In short, progress is real, but urgency remains. With innovation, collaboration, and sustained commitment, we can close the gaps and move decisively toward eliminating cervical cancer across the continent.

Dr. Bagudu speaks at the just-concluded Medicaid Cancer Foundation disbursement of roughly $70,000 to cancer patients in Abuja, highlighting the Foundation’s commitment to patient-centered care and financial support.

Tamika: From where I stand, what’s changing most is momentum. More people are learning that HPV causes cervical cancer, vaccination rates are improving in some regions, and new technologies like HPV self-collection are showing incredible promise. Survivors are stepping into leadership roles and helping shape the national conversation about prevention and equity.

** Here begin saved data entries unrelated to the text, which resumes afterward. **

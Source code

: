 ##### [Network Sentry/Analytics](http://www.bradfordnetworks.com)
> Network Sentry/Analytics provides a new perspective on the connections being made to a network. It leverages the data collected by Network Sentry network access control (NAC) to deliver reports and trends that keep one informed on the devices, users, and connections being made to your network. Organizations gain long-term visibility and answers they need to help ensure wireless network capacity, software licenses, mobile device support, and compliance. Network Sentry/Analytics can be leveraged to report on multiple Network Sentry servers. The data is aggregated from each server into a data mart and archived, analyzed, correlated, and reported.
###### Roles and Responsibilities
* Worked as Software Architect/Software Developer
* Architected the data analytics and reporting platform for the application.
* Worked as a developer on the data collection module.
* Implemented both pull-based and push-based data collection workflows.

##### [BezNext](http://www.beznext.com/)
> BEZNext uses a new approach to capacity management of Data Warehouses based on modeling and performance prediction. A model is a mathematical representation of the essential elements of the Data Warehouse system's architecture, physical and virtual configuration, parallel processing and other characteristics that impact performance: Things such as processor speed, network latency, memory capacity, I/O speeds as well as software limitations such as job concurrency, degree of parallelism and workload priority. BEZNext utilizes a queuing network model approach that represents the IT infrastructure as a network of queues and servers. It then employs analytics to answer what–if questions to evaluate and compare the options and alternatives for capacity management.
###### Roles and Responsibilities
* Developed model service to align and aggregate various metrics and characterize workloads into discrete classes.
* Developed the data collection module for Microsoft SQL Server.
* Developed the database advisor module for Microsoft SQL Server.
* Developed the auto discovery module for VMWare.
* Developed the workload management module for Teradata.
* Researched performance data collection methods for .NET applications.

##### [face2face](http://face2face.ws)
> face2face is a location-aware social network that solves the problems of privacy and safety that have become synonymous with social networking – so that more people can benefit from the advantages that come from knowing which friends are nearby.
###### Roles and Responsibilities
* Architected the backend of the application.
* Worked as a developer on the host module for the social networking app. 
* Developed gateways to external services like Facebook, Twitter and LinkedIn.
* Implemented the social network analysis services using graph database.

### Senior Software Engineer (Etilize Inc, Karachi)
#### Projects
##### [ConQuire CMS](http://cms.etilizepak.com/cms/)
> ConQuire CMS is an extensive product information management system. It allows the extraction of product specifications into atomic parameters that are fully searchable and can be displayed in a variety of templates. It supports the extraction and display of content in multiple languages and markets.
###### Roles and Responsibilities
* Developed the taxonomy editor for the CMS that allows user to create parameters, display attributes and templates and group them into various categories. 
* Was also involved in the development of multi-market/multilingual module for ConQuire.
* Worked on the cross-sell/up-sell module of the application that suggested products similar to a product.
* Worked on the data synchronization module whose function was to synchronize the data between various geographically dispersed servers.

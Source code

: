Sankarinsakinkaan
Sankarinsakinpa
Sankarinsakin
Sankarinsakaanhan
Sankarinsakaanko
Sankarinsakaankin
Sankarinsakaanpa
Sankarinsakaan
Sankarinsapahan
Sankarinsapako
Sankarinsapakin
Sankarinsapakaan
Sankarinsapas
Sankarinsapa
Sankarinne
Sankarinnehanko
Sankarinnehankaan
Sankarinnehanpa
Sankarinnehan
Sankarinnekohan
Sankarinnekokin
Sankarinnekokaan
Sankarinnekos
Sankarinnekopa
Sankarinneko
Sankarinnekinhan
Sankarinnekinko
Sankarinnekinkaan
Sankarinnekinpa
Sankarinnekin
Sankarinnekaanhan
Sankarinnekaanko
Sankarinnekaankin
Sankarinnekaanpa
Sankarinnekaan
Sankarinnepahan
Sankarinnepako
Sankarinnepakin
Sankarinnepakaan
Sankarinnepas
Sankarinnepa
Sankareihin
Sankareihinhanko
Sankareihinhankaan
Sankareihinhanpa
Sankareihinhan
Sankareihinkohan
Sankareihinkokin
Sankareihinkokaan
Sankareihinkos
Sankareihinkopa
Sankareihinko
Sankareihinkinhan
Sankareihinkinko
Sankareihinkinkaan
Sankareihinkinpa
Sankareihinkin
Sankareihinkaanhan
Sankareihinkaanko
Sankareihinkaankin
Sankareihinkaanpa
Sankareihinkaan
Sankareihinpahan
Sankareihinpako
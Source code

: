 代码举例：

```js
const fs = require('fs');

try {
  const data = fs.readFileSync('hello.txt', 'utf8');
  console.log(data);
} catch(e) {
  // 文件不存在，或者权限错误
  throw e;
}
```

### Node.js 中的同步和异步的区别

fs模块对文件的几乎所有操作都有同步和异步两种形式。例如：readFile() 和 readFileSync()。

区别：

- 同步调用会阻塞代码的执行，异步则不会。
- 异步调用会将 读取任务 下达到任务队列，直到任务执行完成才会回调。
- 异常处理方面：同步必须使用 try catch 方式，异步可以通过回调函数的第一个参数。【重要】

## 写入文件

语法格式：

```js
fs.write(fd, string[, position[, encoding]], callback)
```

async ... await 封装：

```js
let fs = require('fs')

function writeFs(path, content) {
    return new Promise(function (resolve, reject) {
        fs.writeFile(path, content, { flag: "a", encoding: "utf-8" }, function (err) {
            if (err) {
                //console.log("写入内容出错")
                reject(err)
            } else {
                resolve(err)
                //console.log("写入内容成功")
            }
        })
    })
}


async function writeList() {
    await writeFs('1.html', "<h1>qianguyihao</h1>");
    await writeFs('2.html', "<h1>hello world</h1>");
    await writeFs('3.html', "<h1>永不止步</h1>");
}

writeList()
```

But there is still work to do. Too many people remain unaware of their risk or lack access to timely screening and treatment. Stigma and fear continue to silence conversations about cervical health. Organizations like Cervivor are helping bridge those gaps by elevating survivor voices, promoting education, and partnering with health systems to ensure innovations reach those who need them most.

Q: What message would you share on this inaugural day?

Tamika: A future without HPV-related cancers looks like prevention in every community, equity in every policy, and hope in every story. It looks like the next generation growing up protected and informed. A world without cervical cancer means no more stories like mine—and that’s the legacy I want to leave behind.

Elimination is possible, but it will take continued investment, accountability, and survivor leadership. Those of us who have lived through cervical cancer know what’s at stake, and we’re committed to making sure no one else has to.

This collage features Cervivor community members from the U.S. and around the world, showcasing powerful patient advocacy and demonstrating what survivor leadership looks like in the fight to eliminate cervical cancer.

Dr. Bagudu: On this inaugural World Cervical Cancer Elimination Day, my message is one of hope and urgency. Hope—because for the first time, we have the tools to end a cancer. Urgency—because every year of delay costs thousands of women’s lives, especially in Africa.

A future without HPV-related cancers is one where girls are routinely vaccinated, women have access to simple, affordable screening close to home, and treatment is available without stigma or financial hardship. It is a future where communities celebrate survivorship rather than mourn preventable loss.

To get there, governments must prioritize vaccination, screening, and treatment; global partners must ensure equitable access; and civil society—including the Medicaid Cancer Foundation—must continue raising awareness, supporting patients, and holding leaders accountable. Innovation, from self-collection for HPV testing to digital health tools, will also be key.